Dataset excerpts
--
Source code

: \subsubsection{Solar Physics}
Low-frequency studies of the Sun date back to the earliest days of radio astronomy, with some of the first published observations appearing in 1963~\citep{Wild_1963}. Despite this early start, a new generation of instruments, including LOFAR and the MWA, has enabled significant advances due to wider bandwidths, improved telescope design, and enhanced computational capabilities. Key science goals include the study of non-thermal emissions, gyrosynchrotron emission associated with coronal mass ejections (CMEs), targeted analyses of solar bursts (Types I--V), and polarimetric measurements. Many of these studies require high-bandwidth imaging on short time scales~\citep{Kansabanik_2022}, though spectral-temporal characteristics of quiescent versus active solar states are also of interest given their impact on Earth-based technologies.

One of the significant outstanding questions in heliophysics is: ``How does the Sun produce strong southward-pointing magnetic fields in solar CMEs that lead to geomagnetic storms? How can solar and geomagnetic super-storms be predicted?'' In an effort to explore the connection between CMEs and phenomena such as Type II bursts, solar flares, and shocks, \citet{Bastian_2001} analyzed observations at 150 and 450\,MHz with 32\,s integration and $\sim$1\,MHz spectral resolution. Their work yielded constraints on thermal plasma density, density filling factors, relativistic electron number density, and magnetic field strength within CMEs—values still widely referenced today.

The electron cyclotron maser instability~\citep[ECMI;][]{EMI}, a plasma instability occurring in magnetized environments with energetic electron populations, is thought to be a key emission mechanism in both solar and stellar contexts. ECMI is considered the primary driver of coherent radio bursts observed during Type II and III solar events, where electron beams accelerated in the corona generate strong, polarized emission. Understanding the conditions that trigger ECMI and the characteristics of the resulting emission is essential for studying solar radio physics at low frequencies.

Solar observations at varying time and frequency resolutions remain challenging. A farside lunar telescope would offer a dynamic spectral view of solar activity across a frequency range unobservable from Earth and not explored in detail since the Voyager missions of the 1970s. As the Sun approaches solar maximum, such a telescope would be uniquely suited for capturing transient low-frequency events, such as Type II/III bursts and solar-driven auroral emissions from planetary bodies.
--
The task calls for all the records above to be repeated exactly.

Source code

: \subsubsection{Solar Physics}
Low-frequency studies of the Sun date back to the earliest days of radio astronomy, with some of the first published observations appearing in 1963~\citep{Wild_1963}. Despite this early start, a new generation of instruments, including LOFAR and the MWA, has enabled significant advances due to wider bandwidths, improved telescope design, and enhanced computational capabilities. Key science goals include the study of non-thermal emissions, gyrosynchrotron emission associated with coronal mass ejections (CMEs), targeted analyses of solar bursts (Types I--V), and polarimetric measurements. Many of these studies require high-bandwidth imaging on short time scales~\citep{Kansabanik_2022}, though spectral-temporal characteristics of quiescent versus active solar states are also of interest given their impact on Earth-based technologies.

One of the significant outstanding questions in heliophysics is: ``How does the Sun produce strong southward-pointing magnetic fields in solar CMEs that lead to geomagnetic storms? How can solar and geomagnetic super-storms be predicted?'' In an effort to explore the connection between CMEs and phenomena such as Type II bursts, solar flares, and shocks, \citet{Bastian_2001} analyzed observations at 150 and 450\,MHz with 32\,s integration and $\sim$1\,MHz spectral resolution. Their work yielded constraints on thermal plasma density, density filling factors, relativistic electron number density, and magnetic field strength within CMEs—values still widely referenced today.

The electron cyclotron maser instability~\citep[ECMI;][]{EMI}, a plasma instability occurring in magnetized environments with energetic electron populations, is thought to be a key emission mechanism in both solar and stellar contexts. ECMI is considered the primary driver of coherent radio bursts observed during Type II and III solar events, where electron beams accelerated in the corona generate strong, polarized emission. Understanding the conditions that trigger ECMI and the characteristics of the resulting emission is essential for studying solar radio physics at low frequencies.

Solar observations at varying time and frequency resolutions remain challenging. A farside lunar telescope would offer a dynamic spectral view of solar activity across a frequency range unobservable from Earth and not explored in detail since the Voyager missions of the 1970s. As the Sun approaches solar maximum, such a telescope would be uniquely suited for capturing transient low-frequency events, such as Type II/III bursts and solar-driven auroral emissions from planetary bodies.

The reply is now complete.